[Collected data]
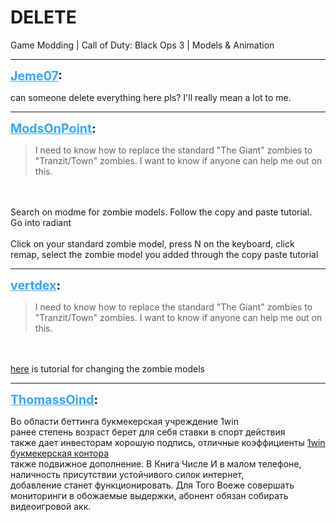 # DELETE
Game Modding | Call of Duty: Black Ops 3 | Models & Animation

---
<strong style="font-size: 1.4em;"><span style="text-decoration: underline;text-decoration-color: #34a7f9;"><span style="color:#34a7f9;">Jeme07</span></span>:</strong>

<p>can someone delete everything here pls? I&#39;ll really mean a lot to me.</p>

---
<strong style="font-size: 1.4em;"><span style="text-decoration: underline;text-decoration-color: #34a7f9;"><span style="color:#34a7f9;">ModsOnPoint</span></span>:</strong>

<p><blockquote>I need to know how to replace the standard &quot;The Giant&quot; zombies to &quot;Tranzit/Town&quot; zombies. I want to know if anyone can help me out on this.<br /></blockquote><br /><br />Search on modme for zombie models. Follow the copy and paste tutorial.<br />Go into radiant <br /><br />Click on your standard zombie model, press N on the keyboard, click remap, select the zombie model you added through the copy paste tutorial</p>

---
<strong style="font-size: 1.4em;"><span style="text-decoration: underline;text-decoration-color: #34a7f9;"><span style="color:#34a7f9;">vertdex</span></span>:</strong>

<p><blockquote>I need to know how to replace the standard &quot;The Giant&quot; zombies to &quot;Tranzit/Town&quot; zombies. I want to know if anyone can help me out on this.<br /></blockquote><br /><br /><a href="https://wiki.zeroy.com/index.php?title=Call_of_Duty_bo3:_ZM_Models">here</a> is tutorial for changing the zombie models</p>

---
<strong style="font-size: 1.4em;"><span style="text-decoration: underline;text-decoration-color: #34a7f9;"><span style="color:#34a7f9;">ThomassOind</span></span>:</strong>

<p>Во области беттинга букмекерская учреждение 1win <br />ранее степень возраст берет для себя ставки в спорт действия <br />также дает инвесторам хорошую подпись, отличные коэффициенты <a href="https://freecomrussia.ru">1win букмекерская контора</a> <br />также подвижное дополнение. В Книга Числе И в малом телефоне, <br />наличность присутствии устойчивого силок интернет, <br />добавление станет функционировать. Для Того Воеже совершать <br />мониторинги в обожаемые выдержки, абонент обязан собирать <br />видеоигровой акк.</p>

**Task details:** The answer should be only the number of lines in the data that include "here".

**Solution to this exercise:** 2